↓↓↓

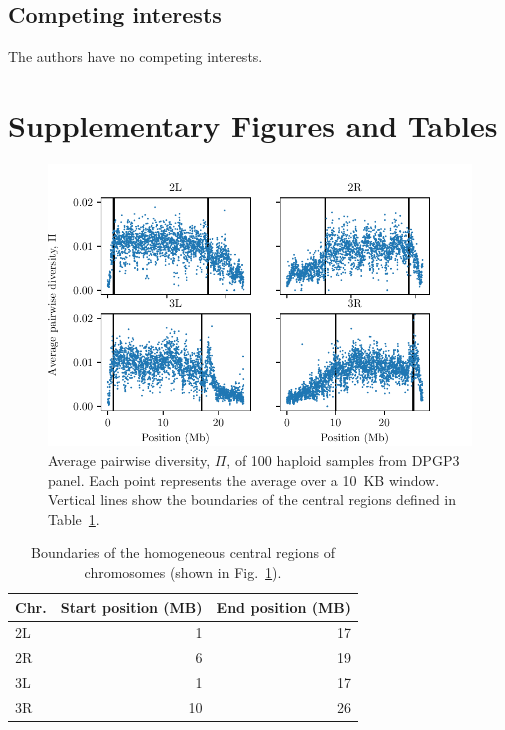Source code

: \documentclass[11pt, letterpaper]{article}   	%
\newcommand{\beginsupplement}{%
        \setcounter{table}{0}
        \renewcommand{\thetable}{S\arabic{table}}%
        \setcounter{figure}{0}
        \renewcommand{\thefigure}{S\arabic{figure}}%
     }
\newcommand{\fig}[1]{Fig.~\ref{#1}}
\begin{document}
\subsection*{Competing interests}
The authors have no competing interests.

\printbibliography

\clearpage
\beginsupplement
\section*{Supplementary Figures and Tables}

\begin{figure}[ht!]
\centering
\includegraphics[scale=1]{figures/pi_vs_position.pdf}
\caption{Average pairwise diversity, $\Pi$, of 100 haploid samples from DPGP3 panel. Each point represents the average over a 10~KB window. Vertical lines show the boundaries of the central regions defined in Table~\ref{tab:central_regions}.
\label{fig:dpgp_pi}}
\end{figure}

\begin{table}[ht!]
  \begin{center}
    \caption{Boundaries of the homogeneous central regions of chromosomes (shown in \fig{fig:dpgp_pi}).}
    \label{tab:central_regions}
    \begin{tabular}{l|r|r} %
      \textbf{Chr.} & \textbf{Start position (MB)} & \textbf{End position (MB)}\\
      \hline
      2L & 1 & 17\\
      2R & 6 & 19\\
      3L & 1 & 17\\
      3R & 10 & 26
    \end{tabular}
  \end{center}
\end{table}
\end{document}

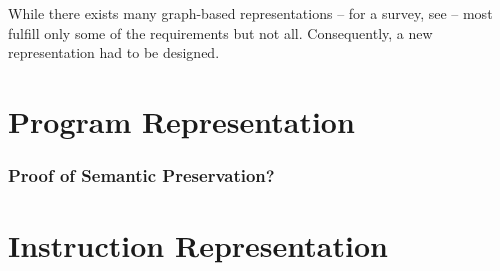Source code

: While there exists many graph-based representations -- for a survey, see
\cite{StanierWatson:2013} -- most fulfill only some of the requirements but not
all.
%
Consequently, a new representation had to be designed.



\section{Program Representation}




\subsubsection{Proof of Semantic Preservation?}




\section{Instruction Representation}

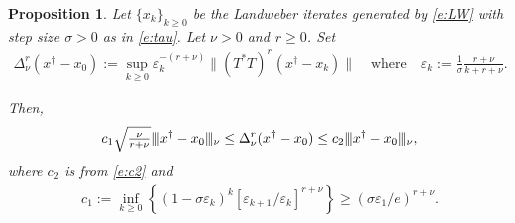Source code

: \documentclass[10pt, a4paper]{iopart}
\newcommand{\norm}[2]{     \| #1       \|_{ #2 }}
\newcommand{\normiii}[2]{\vert\kern-0.25ex\vert\kern-0.25ex\vert #1 \vert\kern-0.25ex \vert\kern-0.25ex\vert_{ #2 }}
\newtheorem{proposition}[lemma]{Proposition}
\theoremstyle{remark}
\theoremstyle{definition}
\begin{document}
\begin{proposition}
\label{p:LW}
	Let $\{ x_k \}_{k \geq 0}$ be the Landweber iterates 
	generated by \eqref{e:LW}
	with 
	step size $\sigma > 0$ as in \eqref{e:tau}.
	Let $\nu > 0$ and $r \geq 0$.
	Set
	\begin{align}
	\label{e:LWE}
		\Delta_{\nu}^r(x^\dag - x_0)
		:=
		\sup_{k \geq 0}
		\varepsilon_{k}^{-(r + \nu)}
		\norm{ (T^* T)^r (x^\dag - x_k) }{}
		\quad\text{where}\quad
		\varepsilon_{k}
		:=
		\frac{1}{\sigma}
		\frac{r + \nu}{k + r + \nu}
		.
	\end{align}

	Then, 
	\begin{align}
	\label{e:p:LW}
		c_1
		\sqrt{ \tfrac{\nu}{r + \nu} }
		\normiii{x^\dag - x_0}{\nu}
	\leq
		\Delta_{\nu}^r(x^\dag - x_0)
	\leq
		c_2
		\normiii{x^\dag - x_0}{\nu}
		,
	\end{align}
	where $c_2$ is from \eqref{e:c2} and
	\begin{align}
	\label{e:p:LW:c1}
		c_1
		:=
		\inf_{k \geq 0}
		\left\{
			(1 - \sigma \varepsilon_{k})^{k}
			\left[
				\varepsilon_{k+1} / \varepsilon_{k}
			\right]^{r + \nu}
		\right\}
		\geq
		( \sigma \varepsilon_1 / e)^{r + \nu}
		.
	\end{align}
\end{proposition}

\end{document}
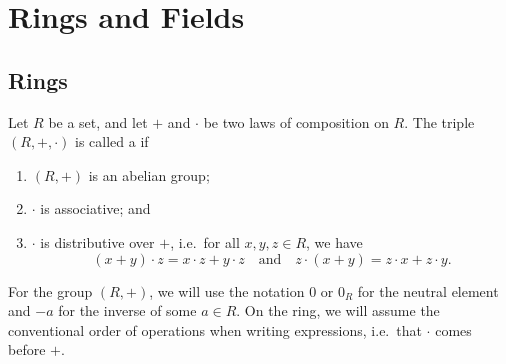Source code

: \chapter{Rings and Fields}

\section{Rings}

\begin{defn}
Let $ R $ be a set, and let $ + $ and $ \cdot $ be two laws of composition on $ R $. The triple $ (R,+,\cdot) $ is called a  if
\begin{enumerate}
    \item $ (R,+) $ is an abelian group;
    \item $ \cdot $ is associative; and
    \item $ \cdot $ is distributive over $ + $, i.e.\ for all $ x,y,z\in R $, we have
    \begin{equation*}
        (x+y)\cdot z=x\cdot z+y\cdot z \quad\text{and}\quad z\cdot(x+y)=z\cdot x+z\cdot y.
    \end{equation*}
\end{enumerate}
\end{defn}

For the group $ (R,+) $, we will use the notation $ 0 $ or $ 0_R $ for the neutral element and $ -a $ for the inverse of some $ a\in R $. On the ring, we will assume the conventional order of operations when writing expressions, i.e.\ that $ \cdot $ comes before $ + $.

↑↑↑

--- YOUR OBJECTIVE ---
Filter the listing above so that only lines holding the word "proposition" remain, and report those lines.

--- ANSWER TO THIS PROBLEM ---
\newtheorem{proposition}[lemma]{Proposition}
\begin{proposition}
\end{proposition}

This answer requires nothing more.